When a line of the listing below has the string "based" in it, copy that line.

> ENTRIES PROVIDED
__________________________________________________

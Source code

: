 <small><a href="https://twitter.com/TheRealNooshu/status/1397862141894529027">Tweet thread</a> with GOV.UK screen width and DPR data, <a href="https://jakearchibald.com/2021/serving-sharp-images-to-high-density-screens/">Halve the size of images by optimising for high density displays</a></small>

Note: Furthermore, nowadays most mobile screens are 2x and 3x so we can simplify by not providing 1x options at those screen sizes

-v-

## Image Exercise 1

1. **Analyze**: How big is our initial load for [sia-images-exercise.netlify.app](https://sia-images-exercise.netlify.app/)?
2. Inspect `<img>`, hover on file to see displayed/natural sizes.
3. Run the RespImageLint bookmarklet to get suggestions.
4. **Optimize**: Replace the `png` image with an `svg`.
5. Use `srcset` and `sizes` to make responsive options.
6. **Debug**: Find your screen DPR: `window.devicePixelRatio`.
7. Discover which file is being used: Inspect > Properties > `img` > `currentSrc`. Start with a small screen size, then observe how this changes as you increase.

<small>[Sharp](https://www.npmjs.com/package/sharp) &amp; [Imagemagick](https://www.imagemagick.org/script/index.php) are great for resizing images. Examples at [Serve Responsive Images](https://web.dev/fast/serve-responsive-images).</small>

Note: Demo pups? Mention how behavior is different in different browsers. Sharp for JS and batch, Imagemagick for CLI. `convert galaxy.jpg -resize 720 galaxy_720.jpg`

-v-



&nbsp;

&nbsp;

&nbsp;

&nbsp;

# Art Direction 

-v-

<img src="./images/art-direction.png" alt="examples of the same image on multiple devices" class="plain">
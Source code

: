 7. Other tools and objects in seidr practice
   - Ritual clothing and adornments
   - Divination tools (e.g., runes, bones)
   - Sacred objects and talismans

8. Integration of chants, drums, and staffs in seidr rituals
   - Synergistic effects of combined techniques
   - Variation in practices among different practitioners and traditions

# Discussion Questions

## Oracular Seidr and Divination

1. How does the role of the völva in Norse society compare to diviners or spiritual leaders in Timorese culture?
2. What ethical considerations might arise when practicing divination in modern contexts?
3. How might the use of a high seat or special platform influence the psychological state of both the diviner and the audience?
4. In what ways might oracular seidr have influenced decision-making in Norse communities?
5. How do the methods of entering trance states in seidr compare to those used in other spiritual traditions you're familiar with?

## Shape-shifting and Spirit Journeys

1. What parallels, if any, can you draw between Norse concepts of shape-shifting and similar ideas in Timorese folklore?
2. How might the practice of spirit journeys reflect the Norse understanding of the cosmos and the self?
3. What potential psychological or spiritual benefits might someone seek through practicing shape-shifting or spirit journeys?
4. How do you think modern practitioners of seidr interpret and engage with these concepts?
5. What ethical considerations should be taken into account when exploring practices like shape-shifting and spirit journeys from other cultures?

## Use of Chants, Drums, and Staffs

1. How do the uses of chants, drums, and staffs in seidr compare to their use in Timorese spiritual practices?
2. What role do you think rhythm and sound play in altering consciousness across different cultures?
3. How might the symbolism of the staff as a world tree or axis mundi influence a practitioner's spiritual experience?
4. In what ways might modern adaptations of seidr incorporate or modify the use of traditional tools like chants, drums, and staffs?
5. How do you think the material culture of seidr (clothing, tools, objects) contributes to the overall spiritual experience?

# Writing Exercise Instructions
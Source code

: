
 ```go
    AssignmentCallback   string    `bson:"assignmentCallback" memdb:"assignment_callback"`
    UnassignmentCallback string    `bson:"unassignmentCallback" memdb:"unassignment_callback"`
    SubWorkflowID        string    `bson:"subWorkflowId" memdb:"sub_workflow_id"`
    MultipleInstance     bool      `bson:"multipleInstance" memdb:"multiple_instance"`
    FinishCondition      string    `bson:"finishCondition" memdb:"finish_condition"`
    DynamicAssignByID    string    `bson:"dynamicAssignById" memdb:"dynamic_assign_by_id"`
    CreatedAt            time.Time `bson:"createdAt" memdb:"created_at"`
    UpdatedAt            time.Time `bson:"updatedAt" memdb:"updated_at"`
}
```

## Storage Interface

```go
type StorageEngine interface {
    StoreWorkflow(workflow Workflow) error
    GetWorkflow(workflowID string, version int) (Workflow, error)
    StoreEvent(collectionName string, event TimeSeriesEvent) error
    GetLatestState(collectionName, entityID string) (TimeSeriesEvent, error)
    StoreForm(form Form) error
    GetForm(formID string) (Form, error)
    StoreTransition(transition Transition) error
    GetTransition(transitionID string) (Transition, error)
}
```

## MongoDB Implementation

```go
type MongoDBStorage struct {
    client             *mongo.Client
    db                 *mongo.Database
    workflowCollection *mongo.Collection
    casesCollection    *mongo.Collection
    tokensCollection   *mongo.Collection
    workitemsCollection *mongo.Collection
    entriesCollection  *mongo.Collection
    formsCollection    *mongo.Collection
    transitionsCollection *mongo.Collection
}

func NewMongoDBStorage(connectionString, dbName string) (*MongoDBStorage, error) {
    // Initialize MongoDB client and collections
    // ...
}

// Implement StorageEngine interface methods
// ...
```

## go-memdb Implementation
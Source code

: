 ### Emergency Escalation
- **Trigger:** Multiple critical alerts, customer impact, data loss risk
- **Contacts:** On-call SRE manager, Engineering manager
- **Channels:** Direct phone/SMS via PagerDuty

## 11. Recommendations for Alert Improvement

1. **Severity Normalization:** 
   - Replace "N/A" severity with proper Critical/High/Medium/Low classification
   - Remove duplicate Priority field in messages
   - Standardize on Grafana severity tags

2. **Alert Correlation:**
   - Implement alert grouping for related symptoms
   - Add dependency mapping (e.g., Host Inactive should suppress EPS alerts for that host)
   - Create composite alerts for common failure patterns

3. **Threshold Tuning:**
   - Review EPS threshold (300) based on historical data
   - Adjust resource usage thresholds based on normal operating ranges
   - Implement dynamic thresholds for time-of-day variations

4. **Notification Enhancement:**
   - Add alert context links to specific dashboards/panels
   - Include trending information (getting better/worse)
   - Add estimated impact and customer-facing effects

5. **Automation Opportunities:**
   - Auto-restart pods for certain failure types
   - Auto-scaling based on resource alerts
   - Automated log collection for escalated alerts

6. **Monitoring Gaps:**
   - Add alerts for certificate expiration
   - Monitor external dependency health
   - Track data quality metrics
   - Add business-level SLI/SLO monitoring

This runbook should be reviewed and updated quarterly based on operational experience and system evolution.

__________________________________________________

> RESPONSE BOX
   - Review EPS threshold (300) based on historical data
   - Adjust resource usage thresholds based on normal operating ranges
   - Auto-scaling based on resource alerts
This runbook should be reviewed and updated quarterly based on operational experience and system evolution.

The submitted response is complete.